> **Action item**
The response should contain all of the data below, reproduced exactly, and no pictures.

> **Stored data**
════

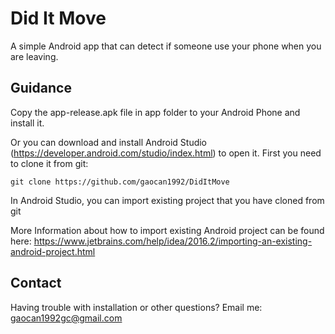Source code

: # Did It Move
A simple Android app that can detect if someone use your phone when you are leaving.
## Guidance
Copy the app-release.apk file in app folder to your Android Phone and install it.

Or you can download and install Android Studio (https://developer.android.com/studio/index.html) to open it.
First you need to clone it from git:

```
git clone https://github.com/gaocan1992/DidItMove
```
In Android Studio, you can import existing project that you have cloned from git

More Information about how to import existing Android project can be found here: https://www.jetbrains.com/help/idea/2016.2/importing-an-existing-android-project.html

## Contact
Having trouble with installation or other questions? Email me: [gaocan1992gc@gmail.com](mailto:gaocan1992gc@gmail.com)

════

> **Exercise output**
Source code

: # Did It Move
A simple Android app that can detect if someone use your phone when you are leaving.
## Guidance
Copy the app-release.apk file in app folder to your Android Phone and install it.

Or you can download and install Android Studio (https://developer.android.com/studio/index.html) to open it.
First you need to clone it from git:

```
git clone https://github.com/gaocan1992/DidItMove
```
In Android Studio, you can import existing project that you have cloned from git

More Information about how to import existing Android project can be found here: https://www.jetbrains.com/help/idea/2016.2/importing-an-existing-android-project.html

## Contact
Having trouble with installation or other questions? Email me: [gaocan1992gc@gmail.com](mailto:gaocan1992gc@gmail.com)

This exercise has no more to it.